**Task description**
Give back exactly the lines of the data below, starting with the line that has "room for imagination" and going on through the line that has "on a particular".

**Document images with source code**
+ + + +

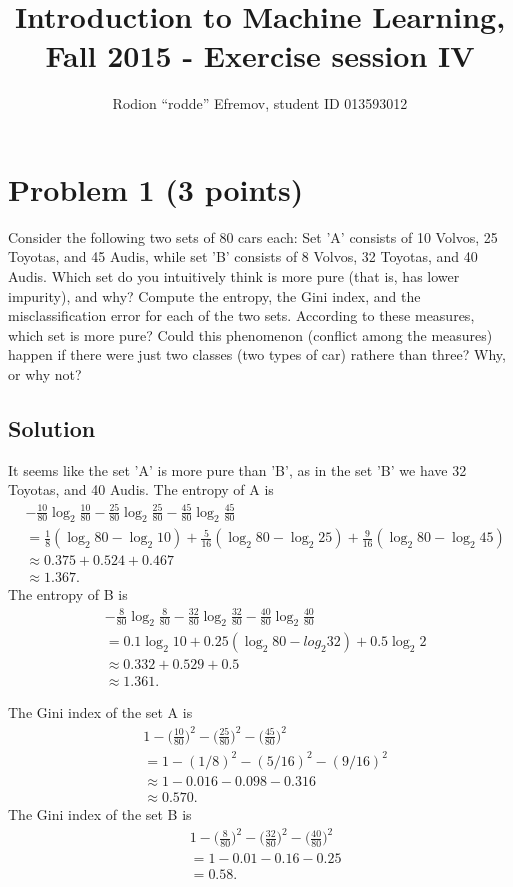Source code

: \documentclass[10pt]{article}
\title{Introduction to Machine Learning, Fall 2015 - Exercise session IV}
\author{Rodion ``rodde'' Efremov, student ID 013593012}
\begin{document}
 \maketitle

\section*{Problem 1 (3 points)}
\color{blue}
Consider the following two sets of 80 cars each: Set 'A' consists of 10 Volvos, 25 Toyotas, and 45 Audis, while set 'B' consists of 8 Volvos, 32 Toyotas, and 40 Audis. Which set do you intuitively think is more pure (that is, has lower impurity), and why? Compute the entropy, the Gini index, and the misclassification error for each of the two sets. According to these measures, which set is more pure? Could this phenomenon (conflict among the measures) happen if there were just two classes (two types of car) rathere than three? Why, or why not?
\color{black}

\subsection*{Solution}
It seems like the set 'A' is more pure than 'B', as in the set 'B' we have 32 Toyotas, and 40 Audis. The entropy of A is 
\begin{align*} 
&-\frac{10}{80} \log_2 \frac{10}{80} - \frac{25}{80} \log_2 \frac{25}{80} - \frac{45}{80} \log_2 \frac{45}{80} \\
&= \frac{1}{8} (\log_2 80 - \log_2 10) + \frac{5}{16} (\log_2 80 - \log_2 25) + \frac{9}{16} (\log_2 80 - \log_2 45) \\
&\approx 0.375 + 0.524 + 0.467 \\
&\approx 1.367.
\end{align*}
The entropy of B is 
\begin{align*}
&-\frac{8}{80} \log_2 \frac{8}{80} - \frac{32}{80} \log_2 \frac{32}{80} - \frac{40}{80} \log_2 \frac{40}{80} \\
&= 0.1 \log_2 10 + 0.25 (\log_2 80 - log_2 32) + 0.5 \log_2 2 \\
&\approx 0.332 + 0.529 + 0.5 \\
&\approx 1.361.
\end{align*}

The Gini index of the set A is
\begin{align*}
&1 - \Bigg( \frac{10}{80} \Bigg)^2 - \Bigg( \frac{25}{80} \Bigg)^2 - \Bigg( \frac{45}{80} \Bigg)^2 \\
&= 1 - (1/8)^2 - (5/16)^2 - (9/16)^2 \\
&\approx 1 - 0.016 - 0.098 - 0.316 \\
&\approx 0.570.
\end{align*}
The Gini index of the set B is
\begin{align*}
&1 - \Bigg( \frac{8}{80} \Bigg)^2 - \Bigg( \frac{32}{80} \Bigg)^2 - \Bigg( \frac{40}{80} \Bigg)^2 \\
&= 1 - 0.01 - 0.16 - 0.25 \\
&= 0.58.
\end{align*}
\end{document}
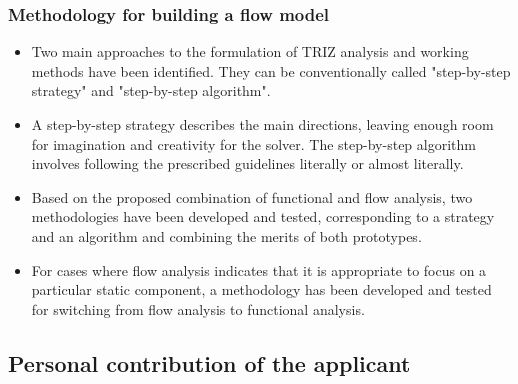 \documentclass[a4paper,11pt]{article}
\begin{document}
\subsubsection{Methodology for building a flow model}
\begin{itemize}
\item Two main approaches to the formulation of TRIZ analysis and working
  methods have been identified. They can be conventionally called
  "step-by-step strategy" and "step-by-step algorithm".
\item A step-by-step strategy describes the main directions, leaving enough
  room for imagination and creativity for the solver. The step-by-step
  algorithm involves following the prescribed guidelines literally or almost
  literally.
\item Based on the proposed combination of functional and flow analysis, two
  methodologies have been developed and tested, corresponding to a strategy
  and an algorithm and combining the merits of both prototypes.
\item For cases where flow analysis indicates that it is appropriate to focus
  on a particular static component, a methodology has been developed and
  tested for switching from flow analysis to functional analysis.
\end{itemize}

\subsection{Personal contribution of the applicant}
\end{document}
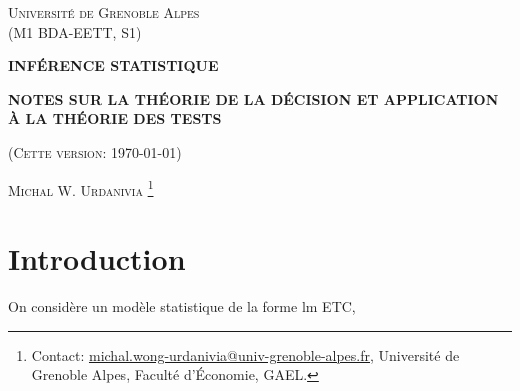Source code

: \documentclass[10pt, reqno]{amsart}
\begin{document}
 
\usetikzlibrary{positioning}
\usetikzlibrary{snakes}
\usetikzlibrary{calc}
\usetikzlibrary{arrows}
\usetikzlibrary{decorations.markings}
\usetikzlibrary{shapes.misc}
\usetikzlibrary{shapes}

%

\begin{titlepage}
\centering
	{\scshape\Large \textsc{Université de Grenoble Alpes\\(M1 BDA-EETT, S1)}\par}
	\vspace{0.5cm}
	{\Large\bfseries \scshape\Large \textsc{INFÉRENCE STATISTIQUE}\par}
	\vspace{0.5cm}
	{\Large\bfseries \textsc{NOTES SUR LA THÉORIE DE LA DÉCISION ET APPLICATION À LA THÉORIE DES TESTS} \par}
    \vspace{0.5cm}   
	{(\textsc{Cette version: \today})\par}
	\vspace{1cm}
	{\large \textsc{Michal W. Urdanivia}
	\footnote{Contact:  
	\href{mailto:michal.wong-urdanivia@univ-grenoble-alpes.fr}{michal.wong-urdanivia@univ-grenoble-alpes.fr}, 
	 Université de Grenoble Alpes,  Faculté d'\'Economie, GAEL.}\par}
	
\end{titlepage}


\newpage

\tableofcontents

\newpage

\section{Introduction} 
On considère un modèle statistique de la forme lm ETC,
\end{document}
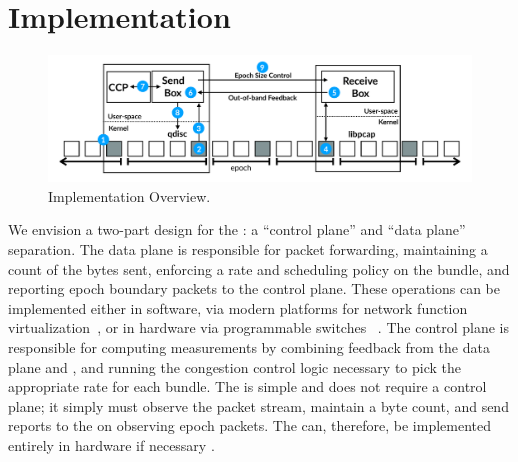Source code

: \section{Implementation}\label{s:impl}
\begin{figure}
    \centering
    \includegraphics[width=2\columnwidth]{img/bundler-diagram}
    \caption{\name Implementation Overview.}\label{fig:bundler}
\end{figure}

We envision a two-part design for the \inbox: a ``control plane'' and ``data plane'' separation.
The data plane is responsible for packet forwarding, maintaining a count of the  bytes sent, enforcing a rate and scheduling policy on the bundle, and reporting epoch boundary packets to the control plane.
These operations can be implemented either in software, via modern platforms for network function virtualization~\cite{bess, click, mos, netbricks}, or in hardware via programmable switches~\cite{p4} .
The control plane is responsible for computing measurements by combining feedback from the data plane and \outbox, and running the congestion control logic necessary to pick the appropriate rate for each bundle.
The \outbox is simple and does not require a control plane; it simply must observe the packet stream, maintain a byte count, and send reports to the \inbox on observing epoch packets.
The \outbox can, therefore, be implemented entirely in hardware if necessary .

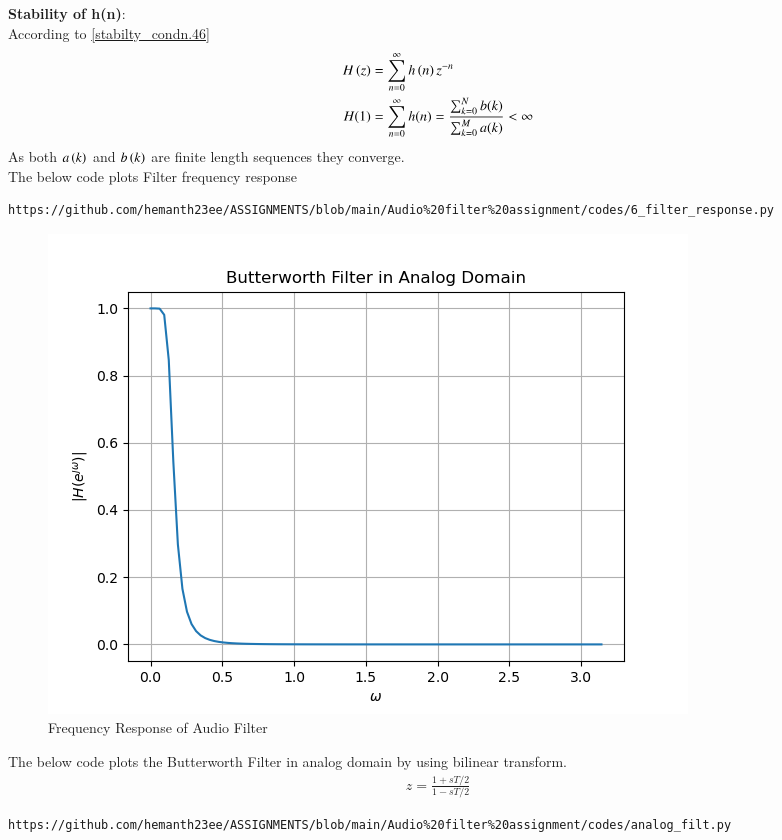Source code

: \documentclass[journal,12pt,twocolumn]{IEEEtran}
\theoremstyle{remark}
\begin{document}
\begin{enumerate}
\textbf{Stability of h(n)}:\\
According to \eqref{stabilty_condn.46}
\begin{align}
H\left(z\right) &= \sum_{n = 0}^{\infty} h\left(n\right)z^{-n}\\
H(1)&= \sum_{n = 0}^{\infty}h(n)  = \frac{\sum_{k = 0}^{N}b(k)}{\sum_{k = 0}^{M}a(k)}< \infty
\end{align}
As both $a\left(k\right)$ and $b\left(k\right)$ are finite length sequences they converge.\\
The below code plots Filter frequency response
\begin{lstlisting}
https://github.com/hemanth23ee/ASSIGNMENTS/blob/main/Audio%20filter%20assignment/codes/6_filter_response.py
\end{lstlisting}
\begin{figure}[H]
\centering
\includegraphics[width=1\columnwidth]{figs/Filter_Response.png}
\caption{Frequency Response of Audio Filter}
\label{H(w)_6.46}
\end{figure}
The below code plots the Butterworth Filter in analog domain by using bilinear transform.
\begin{align}
    z=\frac{1+sT/2}{1-sT/2}
\end{align}
\begin{lstlisting}
https://github.com/hemanth23ee/ASSIGNMENTS/blob/main/Audio%20filter%20assignment/codes/analog_filt.py
\end{lstlisting}
\begin{figure}[H]
\centering

\end{figure}
\end{enumerate}
\end{document}
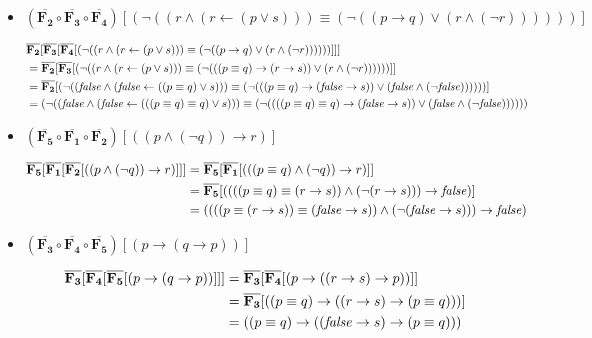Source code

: \documentclass{article}
\newcommand{\val}[2]{\mathbf{#1}[#2]}
\newlength{\logicv}
\newenvironment{logicenv}[2][0]{
  \begin{tcolorbox}[demo, title = #2]
  \vspace*{#1\logicv}
}{
  \end{tcolorbox}
}
\begin{document}
\begin{itemize}
    \item $\val{(\overline{F_2} \circ \overline{F_3} \circ \overline{F_4})}{(\neg ((r \land (r \gets (p \lor s))) \equiv (\neg ((p \to q) \lor (r \land (\neg r))))))}$
    \begin{logicenv}{punto 3}
        \begin{alignat*}{2}
            &\val{\overline{F_2}}{\val{\overline{F_3}}{\val{\overline{F_4}}{(\neg ((r \land (r \gets (p \lor s))) \equiv (\neg ((p \to q) \lor (r \land (\neg r))))))}}}\\
            &= \val{\overline{F_2}}{\val{\overline{F_3}}{(\neg ((r \land (r \gets (p \lor s))) \equiv (\neg (((p \equiv q) \to (r \to s)) \lor (r \land (\neg r))))))}}\\
            &= \val{\overline{F_2}}{(\neg ((\textrm{\textit{false}} \land (\textrm{\textit{false}} \gets ((p \equiv q) \lor s))) \equiv (\neg (((p \equiv q) \to (\textrm{\textit{false}} \to s)) \lor (\textrm{\textit{false}} \land (\neg \textrm{\textit{false}}))))))}\\
            &= (\neg ((\textrm{\textit{false}} \land (\textrm{\textit{false}} \gets (((p \equiv q) \equiv q) \lor s))) \equiv (\neg ((((p \equiv q) \equiv q) \to (\textrm{\textit{false}} \to s)) \lor (\textrm{\textit{false}} \land (\neg \textrm{\textit{false}}))))))
        \end{alignat*}
    \end{logicenv}

    \item $\val{(\overline{F_5} \circ \overline{F_1} \circ \overline{F_2})}{((p \land (\neg q)) \to r)}$
    \begin{logicenv}{punto 3}
        \begin{alignat*}{2}
            \val{\overline{F_5}}{\val{\overline{F_1}}{\val{\overline{F_2}}{((p \land (\neg q)) \to r)}}} &= \val{\overline{F_5}}{\val{\overline{F_1}}{(((p \equiv q) \land (\neg q)) \to r)}}\\
            &= \val{\overline{F_5}}{((((p \equiv q) \equiv (r \to s)) \land (\neg (r \to s))) \to \textrm{\textit{false}})}\\
            &= ((((p \equiv (r \to s)) \equiv (\textrm{\textit{false}} \to s)) \land (\neg (\textrm{\textit{false}} \to s))) \to \textrm{\textit{false}})
        \end{alignat*}
    \end{logicenv}

    \item $\val{(\overline{F_3} \circ \overline{F_4} \circ \overline{F_5})}{(p \to (q \to p))}$
    \begin{logicenv}{punto 3}
        \begin{alignat*}{2}
            \val{\overline{F_3}}{\val{\overline{F_4}}{\val{\overline{F_5}}{(p \to (q \to p))}}} &= \val{\overline{F_3}}{\val{\overline{F_4}}{(p \to ((r \to s) \to p))}}\\
            &= \val{\overline{F_3}}{((p \equiv q) \to ((r \to s) \to (p \equiv q)))}\\
            &= ((p \equiv q) \to ((\textrm{\textit{false}} \to s) \to (p \equiv q)))
        \end{alignat*}
    \end{logicenv}


\end{itemize}
\end{document}
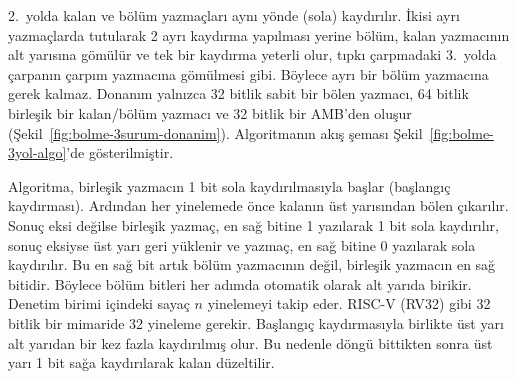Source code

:2.\ yolda kalan ve bölüm yazmaçları aynı yönde (sola) kaydırılır. İkisi ayrı yazmaçlarda tutularak 2 ayrı kaydırma yapılması yerine bölüm, kalan yazmacının alt yarısına gömülür ve tek bir kaydırma yeterli olur, tıpkı çarpmadaki 3.\ yolda çarpanın çarpım yazmacına gömülmesi gibi. Böylece ayrı bir bölüm yazmacına gerek kalmaz. Donanım yalnızca 32 bitlik sabit bir bölen yazmacı, 64 bitlik birleşik bir kalan/bölüm yazmacı ve 32 bitlik bir AMB'den oluşur (Şekil~\ref{fig:bolme-3surum-donanim}). Algoritmanın akış şeması Şekil~\ref{fig:bolme-3yol-algo}'de gösterilmiştir.

Algoritma, birleşik yazmacın 1 bit sola kaydırılmasıyla başlar (başlangıç kaydırması). Ardından her yinelemede önce kalanın üst yarısından bölen çıkarılır. Sonuç eksi değilse birleşik yazmaç, en sağ bitine 1 yazılarak 1 bit sola kaydırılır, sonuç eksiyse üst yarı geri yüklenir ve yazmaç, en sağ bitine 0 yazılarak sola kaydırılır. Bu en sağ bit artık bölüm yazmacının değil, birleşik yazmacın en sağ bitidir. Böylece bölüm bitleri her adımda otomatik olarak alt yarıda birikir. Denetim birimi içindeki sayaç $n$ yinelemeyi takip eder. RISC-V (RV32) gibi 32 bitlik bir mimaride 32 yineleme gerekir. Başlangıç kaydırmasıyla birlikte üst yarı alt yarıdan bir kez fazla kaydırılmış olur. Bu nedenle döngü bittikten sonra üst yarı 1 bit sağa kaydırılarak kalan düzeltilir.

+ + + +

**Finished task**
  room for imagination and creativity for the solver. The step-by-step
  algorithm involves following the prescribed guidelines literally or almost
  literally.
\item Based on the proposed combination of functional and flow analysis, two
  methodologies have been developed and tested, corresponding to a strategy
  and an algorithm and combining the merits of both prototypes.
\item For cases where flow analysis indicates that it is appropriate to focus
  on a particular static component, a methodology has been developed and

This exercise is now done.